Equipment Breakdown: Why a Failed Press Can Cost More Than the Repair
When a hydraulic truss press or saw line fails, the repair is the small number. The lost production behind it is what hurts. Equipment breakdown coverage is how you protect both.
By Contractors Choice Agency

A hydraulic truss press is the most important machine on your floor. It's also one of the most expensive to repair and one of the hardest to replace quickly. When a press cylinder cracks, a control panel arcs out, or a gantry saw motor seizes, the immediate question is never just "what will this cost to fix?" It's "how many days until we're shipping trusses again?"
That second question is where most truss plants are under-insured.
Standard property doesn't cover breakdown
There's a common and expensive misconception that commercial property insurance covers equipment failure. It generally does not. Property insurance covers external causes of loss — fire, wind, hail, theft. It does not cover the sudden mechanical or electrical failure of your machinery.
A cracked press cylinder, a shorted control board, a motor that burns out, arcing in an electrical panel — these are exactly the failures that property insurance excludes. They're covered instead by equipment breakdown coverage (the modern version of what used to be called boiler and machinery).
If your program doesn't have equipment breakdown written as a real coverage, and not a vague endorsement, the cost of these failures comes straight off your bottom line.
The repair is the small number
Say a press fails on a Tuesday. The part has a six-week lead time. For those six weeks, you're either down entirely or running at reduced capacity. Consider what that actually costs:
- Lost revenue on the trusses you can't build and ship.
- Expedited parts and freight to shorten the downtime.
- Rental or leased equipment to keep part of the line moving.
- Overtime to catch up once the press is back.
For a plant shipping a meaningful volume, six weeks of reduced production easily runs into six figures — far more than the cost of the part itself.
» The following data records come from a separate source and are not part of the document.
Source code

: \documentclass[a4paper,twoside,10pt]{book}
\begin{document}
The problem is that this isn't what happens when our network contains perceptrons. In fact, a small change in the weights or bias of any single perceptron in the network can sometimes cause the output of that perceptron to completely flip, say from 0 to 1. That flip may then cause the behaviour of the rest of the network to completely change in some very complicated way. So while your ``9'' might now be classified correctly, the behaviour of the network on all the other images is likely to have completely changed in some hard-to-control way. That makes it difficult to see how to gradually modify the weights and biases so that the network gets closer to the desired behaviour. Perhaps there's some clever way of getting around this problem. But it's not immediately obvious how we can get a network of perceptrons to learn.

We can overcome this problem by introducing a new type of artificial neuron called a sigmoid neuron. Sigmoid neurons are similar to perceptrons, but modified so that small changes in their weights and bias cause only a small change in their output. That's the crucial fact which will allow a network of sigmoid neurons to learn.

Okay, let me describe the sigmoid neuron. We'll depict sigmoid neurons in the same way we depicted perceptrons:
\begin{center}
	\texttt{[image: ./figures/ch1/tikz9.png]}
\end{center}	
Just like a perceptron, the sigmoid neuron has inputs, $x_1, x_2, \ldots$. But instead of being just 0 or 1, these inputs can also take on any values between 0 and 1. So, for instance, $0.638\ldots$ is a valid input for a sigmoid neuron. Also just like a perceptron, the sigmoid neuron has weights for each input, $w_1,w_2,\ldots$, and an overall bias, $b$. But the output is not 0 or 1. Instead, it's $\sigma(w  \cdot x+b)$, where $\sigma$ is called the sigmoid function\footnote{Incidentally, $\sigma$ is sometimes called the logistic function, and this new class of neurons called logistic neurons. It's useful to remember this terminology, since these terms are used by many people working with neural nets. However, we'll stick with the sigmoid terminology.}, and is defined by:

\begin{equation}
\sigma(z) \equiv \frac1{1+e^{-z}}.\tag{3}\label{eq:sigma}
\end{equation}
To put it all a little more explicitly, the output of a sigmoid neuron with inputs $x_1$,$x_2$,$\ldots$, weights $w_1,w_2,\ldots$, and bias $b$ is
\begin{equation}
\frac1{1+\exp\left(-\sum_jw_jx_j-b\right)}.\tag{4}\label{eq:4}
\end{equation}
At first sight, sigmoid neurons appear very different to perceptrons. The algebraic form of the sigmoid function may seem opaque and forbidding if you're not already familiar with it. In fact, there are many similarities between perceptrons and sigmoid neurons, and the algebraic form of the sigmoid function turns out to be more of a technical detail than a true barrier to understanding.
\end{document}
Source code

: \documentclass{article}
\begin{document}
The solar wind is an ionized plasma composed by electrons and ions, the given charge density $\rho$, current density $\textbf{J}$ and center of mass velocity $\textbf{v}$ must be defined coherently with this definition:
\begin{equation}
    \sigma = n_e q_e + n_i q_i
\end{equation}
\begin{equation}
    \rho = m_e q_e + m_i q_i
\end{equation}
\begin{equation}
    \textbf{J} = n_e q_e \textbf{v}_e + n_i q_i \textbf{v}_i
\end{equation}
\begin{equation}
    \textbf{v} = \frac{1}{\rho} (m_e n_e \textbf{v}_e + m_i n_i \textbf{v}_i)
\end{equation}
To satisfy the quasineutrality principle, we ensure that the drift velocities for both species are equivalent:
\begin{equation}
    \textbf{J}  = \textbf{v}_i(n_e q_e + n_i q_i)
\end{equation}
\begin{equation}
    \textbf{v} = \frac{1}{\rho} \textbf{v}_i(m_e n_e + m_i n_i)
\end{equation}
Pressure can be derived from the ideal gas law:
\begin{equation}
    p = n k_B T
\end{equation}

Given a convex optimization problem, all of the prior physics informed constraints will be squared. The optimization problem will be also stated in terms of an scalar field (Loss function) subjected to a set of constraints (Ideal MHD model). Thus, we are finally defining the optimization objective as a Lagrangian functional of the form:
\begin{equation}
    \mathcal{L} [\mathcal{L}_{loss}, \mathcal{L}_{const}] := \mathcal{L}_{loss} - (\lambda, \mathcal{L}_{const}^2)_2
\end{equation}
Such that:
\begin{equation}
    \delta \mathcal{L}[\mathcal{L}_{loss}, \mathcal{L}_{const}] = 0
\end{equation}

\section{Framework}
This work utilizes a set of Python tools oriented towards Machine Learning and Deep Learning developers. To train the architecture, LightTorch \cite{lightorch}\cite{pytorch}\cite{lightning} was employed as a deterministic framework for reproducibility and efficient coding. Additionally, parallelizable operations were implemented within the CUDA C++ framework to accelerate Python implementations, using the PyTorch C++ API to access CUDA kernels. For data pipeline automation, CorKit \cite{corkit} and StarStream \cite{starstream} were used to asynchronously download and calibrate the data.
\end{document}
Equipment breakdown coverage that includes business income and extra expense is what reimburses you for that gap.
What good equipment breakdown coverage includes
A properly structured equipment breakdown policy for a truss plant should cover:
- The equipment itself — presses, gantry saws, roller conveyors, air compressors, motors, and the electrical panels and controls that run them.
- Expediting expenses — the premium freight and rush charges to get parts faster.
- Business income — the profit you lose during the downtime.
- Extra expense — the cost of renting equipment, running overtime, or taking any reasonable measure to shorten the interruption.
The coverage should be valued at what it actually costs to get back to full production, not an arbitrary sublimit buried in the policy.
How we set the limits
Coming from the trades, we understand what a press, a gantry saw, and a kiln actually cost — and how long they take to replace. We value each major piece of equipment at realistic replacement cost, including shipping, installation, and lead time. Then we set business-income coverage based on a realistic downtime scenario, not a best case.
That matters because the worst time to discover your equipment-breakdown coverage is under-sized is the week your press is down and you're waiting on a part.
Don't wait for the failure to find the gap
If you run an automated line, you will eventually have a breakdown. The only question is whether the policy behind you was built for the lost production — or just the part. We can usually tell you the answer in a quick review of your current property schedule.
It's one of the highest-value changes a truss plant can make to its insurance program, and it rarely costs what owners expect.